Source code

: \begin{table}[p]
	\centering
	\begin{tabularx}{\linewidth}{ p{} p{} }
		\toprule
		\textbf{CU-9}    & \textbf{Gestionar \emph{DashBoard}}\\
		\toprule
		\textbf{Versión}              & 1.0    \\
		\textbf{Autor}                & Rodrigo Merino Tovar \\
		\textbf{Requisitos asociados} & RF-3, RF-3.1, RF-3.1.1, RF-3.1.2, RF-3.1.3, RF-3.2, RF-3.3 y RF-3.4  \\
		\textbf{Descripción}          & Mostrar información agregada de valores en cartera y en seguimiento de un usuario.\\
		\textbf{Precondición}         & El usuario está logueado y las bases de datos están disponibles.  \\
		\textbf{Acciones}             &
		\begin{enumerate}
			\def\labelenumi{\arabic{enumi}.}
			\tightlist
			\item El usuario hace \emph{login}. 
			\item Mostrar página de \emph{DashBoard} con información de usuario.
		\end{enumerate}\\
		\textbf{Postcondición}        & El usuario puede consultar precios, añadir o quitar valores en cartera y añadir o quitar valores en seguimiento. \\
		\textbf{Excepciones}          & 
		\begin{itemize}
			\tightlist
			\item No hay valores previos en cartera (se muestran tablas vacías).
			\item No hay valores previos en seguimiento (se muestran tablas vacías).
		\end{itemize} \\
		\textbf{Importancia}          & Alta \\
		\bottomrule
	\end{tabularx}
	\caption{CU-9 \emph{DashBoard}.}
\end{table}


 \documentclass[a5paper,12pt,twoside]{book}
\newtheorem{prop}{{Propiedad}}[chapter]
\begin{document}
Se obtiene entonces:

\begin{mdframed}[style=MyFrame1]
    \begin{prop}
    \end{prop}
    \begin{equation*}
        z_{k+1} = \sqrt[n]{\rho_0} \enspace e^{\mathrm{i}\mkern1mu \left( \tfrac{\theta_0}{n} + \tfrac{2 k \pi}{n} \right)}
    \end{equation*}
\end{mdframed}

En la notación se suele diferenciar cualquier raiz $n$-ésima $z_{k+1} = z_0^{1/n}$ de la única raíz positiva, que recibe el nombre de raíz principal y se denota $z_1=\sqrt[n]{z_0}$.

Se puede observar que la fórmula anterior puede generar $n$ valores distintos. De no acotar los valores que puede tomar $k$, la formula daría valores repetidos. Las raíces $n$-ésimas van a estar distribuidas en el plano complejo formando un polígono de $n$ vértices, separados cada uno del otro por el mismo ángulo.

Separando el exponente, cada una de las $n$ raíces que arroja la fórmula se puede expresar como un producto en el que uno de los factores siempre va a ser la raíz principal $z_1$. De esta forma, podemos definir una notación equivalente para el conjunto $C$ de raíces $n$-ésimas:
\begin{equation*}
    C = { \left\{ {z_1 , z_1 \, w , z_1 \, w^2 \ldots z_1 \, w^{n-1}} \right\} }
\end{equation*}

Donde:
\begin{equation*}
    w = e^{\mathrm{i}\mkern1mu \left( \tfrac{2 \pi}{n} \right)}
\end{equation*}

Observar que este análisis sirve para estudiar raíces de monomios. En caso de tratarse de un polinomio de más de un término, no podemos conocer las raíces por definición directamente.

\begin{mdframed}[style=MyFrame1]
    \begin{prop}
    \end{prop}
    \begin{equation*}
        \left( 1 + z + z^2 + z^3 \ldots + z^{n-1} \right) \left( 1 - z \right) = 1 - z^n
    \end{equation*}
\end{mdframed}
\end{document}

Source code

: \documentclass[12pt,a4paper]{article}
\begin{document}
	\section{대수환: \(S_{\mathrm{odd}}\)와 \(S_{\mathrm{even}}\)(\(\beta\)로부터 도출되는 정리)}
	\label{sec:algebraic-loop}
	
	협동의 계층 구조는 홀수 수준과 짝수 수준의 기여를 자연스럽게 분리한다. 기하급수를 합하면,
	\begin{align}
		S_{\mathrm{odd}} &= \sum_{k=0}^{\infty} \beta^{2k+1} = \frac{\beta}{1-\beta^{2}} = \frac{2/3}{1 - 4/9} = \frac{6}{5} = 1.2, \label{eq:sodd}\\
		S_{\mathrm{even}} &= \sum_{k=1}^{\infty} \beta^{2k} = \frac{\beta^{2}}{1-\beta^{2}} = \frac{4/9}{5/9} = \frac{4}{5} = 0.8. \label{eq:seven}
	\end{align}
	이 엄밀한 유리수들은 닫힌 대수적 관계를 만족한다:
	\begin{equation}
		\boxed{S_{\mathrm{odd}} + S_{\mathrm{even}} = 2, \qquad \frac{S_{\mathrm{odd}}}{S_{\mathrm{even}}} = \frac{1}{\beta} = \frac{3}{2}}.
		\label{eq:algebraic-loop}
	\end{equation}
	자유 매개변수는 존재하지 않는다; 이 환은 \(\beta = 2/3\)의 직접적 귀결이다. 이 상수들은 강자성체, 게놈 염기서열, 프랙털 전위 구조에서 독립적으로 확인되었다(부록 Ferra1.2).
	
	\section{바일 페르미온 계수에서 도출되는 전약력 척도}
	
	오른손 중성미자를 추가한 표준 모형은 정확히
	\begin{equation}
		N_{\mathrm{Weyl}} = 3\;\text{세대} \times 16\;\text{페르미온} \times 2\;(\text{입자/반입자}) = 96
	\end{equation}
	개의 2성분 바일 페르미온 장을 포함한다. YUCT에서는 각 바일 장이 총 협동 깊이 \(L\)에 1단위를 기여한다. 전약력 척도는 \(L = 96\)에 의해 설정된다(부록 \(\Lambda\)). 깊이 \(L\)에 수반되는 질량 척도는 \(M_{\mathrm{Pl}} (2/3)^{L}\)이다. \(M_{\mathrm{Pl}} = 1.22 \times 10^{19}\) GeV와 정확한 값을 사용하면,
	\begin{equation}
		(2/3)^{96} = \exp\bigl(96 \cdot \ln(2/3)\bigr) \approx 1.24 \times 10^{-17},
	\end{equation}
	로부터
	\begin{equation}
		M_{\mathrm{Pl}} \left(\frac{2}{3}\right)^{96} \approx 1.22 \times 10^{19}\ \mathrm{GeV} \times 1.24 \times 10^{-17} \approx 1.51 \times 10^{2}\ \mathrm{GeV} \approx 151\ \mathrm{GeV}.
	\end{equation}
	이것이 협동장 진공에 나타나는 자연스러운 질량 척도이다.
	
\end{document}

- **What needs to be done**
Show all lines in the records above that hold "vacías".

- **Output of the task**
			\item No hay valores previos en cartera (se muestran tablas vacías).
			\item No hay valores previos en seguimiento (se muestran tablas vacías).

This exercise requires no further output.